Pictures paired with source code:

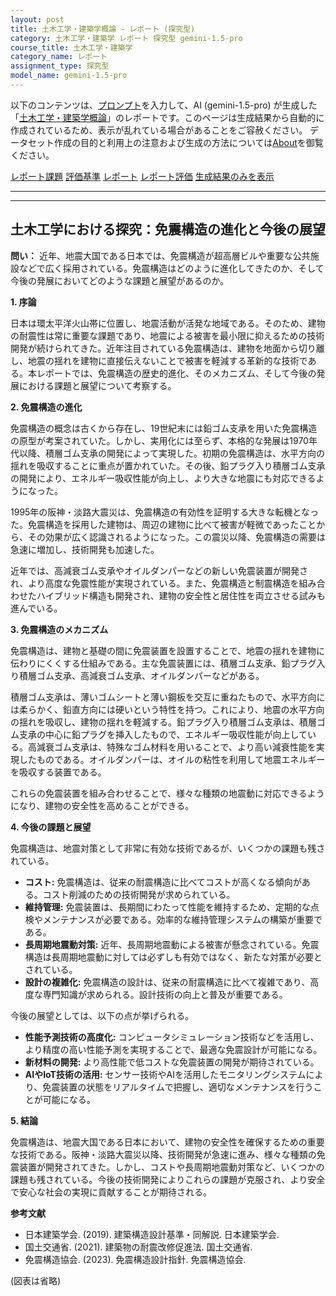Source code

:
 ```yaml
---
layout: post
title: 土木工学・建築学概論 - レポート (探究型)
category: 土木工学・建築学 レポート 探究型 gemini-1.5-pro
course_title: 土木工学・建築学
category_name: レポート
assignment_type: 探究型
model_name: gemini-1.5-pro
---
```


以下のコンテンツは、[プロンプト](https://github.com/takedatoshiyuki/synthetic_assignments/tree/main/generated/土木工学・建築学/gemini-1.5-pro/prompt_レポート-探究型.md)を入力して、AI (gemini-1.5-pro) が生成した「[土木工学・建築学概論](/contents/土木工学・建築学/)」のレポートです。このページは生成結果から自動的に作成されているため、表示が乱れている場合があることをご容赦ください。
データセット作成の目的と利用上の注意および生成の方法については[About](/About)を御覧ください。

[レポート課題](../レポート課題-探究型)
[評価基準](../評価基準-探究型)
[レポート](../レポート-探究型)
[レポート評価](../レポート評価-探究型)
[生成結果のみを表示](https://github.com/takedatoshiyuki/synthetic_assignments/tree/main/generated/土木工学・建築学/gemini-1.5-pro/レポート-探究型.md)
  

***
***
  
## 土木工学における探究：免震構造の進化と今後の展望

**問い：** 近年、地震大国である日本では、免震構造が超高層ビルや重要な公共施設などで広く採用されている。免震構造はどのように進化してきたのか、そして今後の発展においてどのような課題と展望があるのか。

**1. 序論**

日本は環太平洋火山帯に位置し、地震活動が活発な地域である。そのため、建物の耐震性は常に重要な課題であり、地震による被害を最小限に抑えるための技術開発が続けられてきた。近年注目されている免震構造は、建物を地面から切り離し、地震の揺れを建物に直接伝えないことで被害を軽減する革新的な技術である。本レポートでは、免震構造の歴史的進化、そのメカニズム、そして今後の発展における課題と展望について考察する。

**2. 免震構造の進化**

免震構造の概念は古くから存在し、19世紀末には鉛ゴム支承を用いた免震構造の原型が考案されていた。しかし、実用化には至らず、本格的な発展は1970年代以降、積層ゴム支承の開発によって実現した。初期の免震構造は、水平方向の揺れを吸収することに重点が置かれていた。その後、鉛プラグ入り積層ゴム支承の開発により、エネルギー吸収性能が向上し、より大きな地震にも対応できるようになった。

1995年の阪神・淡路大震災は、免震構造の有効性を証明する大きな転機となった。免震構造を採用した建物は、周辺の建物に比べて被害が軽微であったことから、その効果が広く認識されるようになった。この震災以降、免震構造の需要は急速に増加し、技術開発も加速した。

近年では、高減衰ゴム支承やオイルダンパーなどの新しい免震装置が開発され、より高度な免震性能が実現されている。また、免震構造と制震構造を組み合わせたハイブリッド構造も開発され、建物の安全性と居住性を両立させる試みも進んでいる。

**3. 免震構造のメカニズム**

免震構造は、建物と基礎の間に免震装置を設置することで、地震の揺れを建物に伝わりにくくする仕組みである。主な免震装置には、積層ゴム支承、鉛プラグ入り積層ゴム支承、高減衰ゴム支承、オイルダンパーなどがある。

積層ゴム支承は、薄いゴムシートと薄い鋼板を交互に重ねたもので、水平方向には柔らかく、鉛直方向には硬いという特性を持つ。これにより、地震の水平方向の揺れを吸収し、建物の揺れを軽減する。鉛プラグ入り積層ゴム支承は、積層ゴム支承の中心に鉛プラグを挿入したもので、エネルギー吸収性能が向上している。高減衰ゴム支承は、特殊なゴム材料を用いることで、より高い減衰性能を実現したものである。オイルダンパーは、オイルの粘性を利用して地震エネルギーを吸収する装置である。

これらの免震装置を組み合わせることで、様々な種類の地震動に対応できるようになり、建物の安全性を高めることができる。

**4. 今後の課題と展望**

免震構造は、地震対策として非常に有効な技術であるが、いくつかの課題も残されている。

* **コスト:** 免震構造は、従来の耐震構造に比べてコストが高くなる傾向がある。コスト削減のための技術開発が求められている。
* **維持管理:** 免震装置は、長期間にわたって性能を維持するため、定期的な点検やメンテナンスが必要である。効率的な維持管理システムの構築が重要である。
* **長周期地震動対策:** 近年、長周期地震動による被害が懸念されている。免震構造は長周期地震動に対しては必ずしも有効ではなく、新たな対策が必要とされている。
* **設計の複雑化:** 免震構造の設計は、従来の耐震構造に比べて複雑であり、高度な専門知識が求められる。設計技術の向上と普及が重要である。

今後の展望としては、以下の点が挙げられる。

* **性能予測技術の高度化:** コンピュータシミュレーション技術などを活用し、より精度の高い性能予測を実現することで、最適な免震設計が可能になる。
* **新材料の開発:** より高性能で低コストな免震装置の開発が期待されている。
* **AIやIoT技術の活用:**  センサー技術やAIを活用したモニタリングシステムにより、免震装置の状態をリアルタイムで把握し、適切なメンテナンスを行うことが可能になる。

**5. 結論**

免震構造は、地震大国である日本において、建物の安全性を確保するための重要な技術である。阪神・淡路大震災以降、技術開発が急速に進み、様々な種類の免震装置が開発されてきた。しかし、コストや長周期地震動対策など、いくつかの課題も残されている。今後の技術開発によりこれらの課題が克服され、より安全で安心な社会の実現に貢献することが期待される。


**参考文献**

* 日本建築学会. (2019). 建築構造設計基準・同解説. 日本建築学会.
* 国土交通省. (2021). 建築物の耐震改修促進法. 国土交通省.
* 免震構造協会. (2023). 免震構造設計指針. 免震構造協会.


(図表は省略)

[Aim of the task]
Out of the entries, report each line that contains the word "https".

[Finished task]
以下のコンテンツは、[プロンプト](https://github.com/takedatoshiyuki/synthetic_assignments/tree/main/generated/土木工学・建築学/gemini-1.5-pro/prompt_レポート-探究型.md)を入力して、AI (gemini-1.5-pro) が生成した「[土木工学・建築学概論](/contents/土木工学・建築学/)」のレポートです。このページは生成結果から自動的に作成されているため、表示が乱れている場合があることをご容赦ください。
[生成結果のみを表示](https://github.com/takedatoshiyuki/synthetic_assignments/tree/main/generated/土木工学・建築学/gemini-1.5-pro/レポート-探究型.md)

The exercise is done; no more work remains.